_WHAT TO PRODUCE_
Search the records below for the string "module" and copy each line where it turns up.

(Dataset excerpts)
== Segment start ==

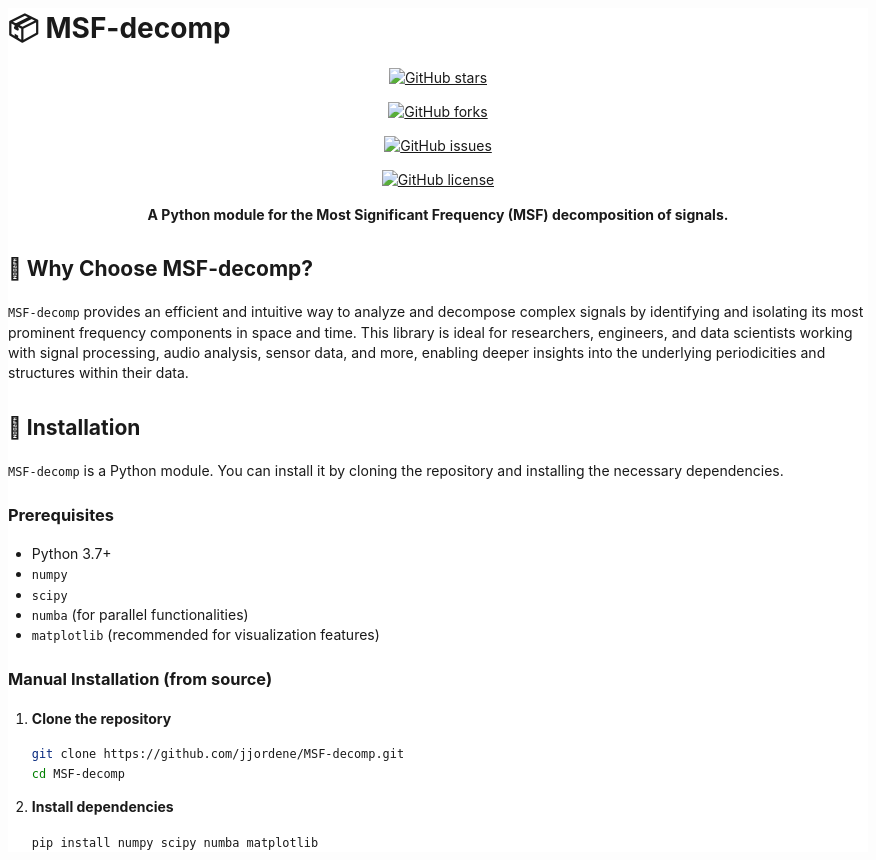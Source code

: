 # 📦 MSF-decomp

<div align="center">

[![GitHub stars](https://img.shields.io/github/stars/jjordene/MSF-decomp?style=for-the-badge)](https://github.com/jjordene/MSF-decomp/stargazers)

[![GitHub forks](https://img.shields.io/github/forks/jjordene/MSF-decomp?style=for-the-badge)](https://github.com/jjordene/MSF-decomp/network)

[![GitHub issues](https://img.shields.io/github/issues/jjordene/MSF-decomp?style=for-the-badge)](https://github.com/jjordene/MSF-decomp/issues)

[![GitHub license](https://img.shields.io/github/license/jjordene/MSF-decomp?style=for-the-badge)](LICENSE)


**A Python module for the Most Significant Frequency (MSF) decomposition of signals.**

</div>

## 🎯 Why Choose MSF-decomp?

`MSF-decomp` provides an efficient and intuitive way to analyze and decompose complex signals by identifying and isolating its most prominent frequency components in space and time. This library is ideal for researchers, engineers, and data scientists working with signal processing, audio analysis, sensor data, and more, enabling deeper insights into the underlying periodicities and structures within their data.

## 🚀 Installation

`MSF-decomp` is a Python module. You can install it by cloning the repository and installing the necessary dependencies.

### Prerequisites
- Python 3.7+
- `numpy`
- `scipy`
- `numba` (for parallel functionalities)
- `matplotlib` (recommended for visualization features)




### Manual Installation (from source)
1. **Clone the repository**
   ```bash
   git clone https://github.com/jjordene/MSF-decomp.git
   cd MSF-decomp
   ```

2. **Install dependencies**
   ```bash
   pip install numpy scipy numba matplotlib
   ```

== Segment end ==

_SOLUTION_
**A Python module for the Most Significant Frequency (MSF) decomposition of signals.**
`MSF-decomp` is a Python module. You can install it by cloning the repository and installing the necessary dependencies.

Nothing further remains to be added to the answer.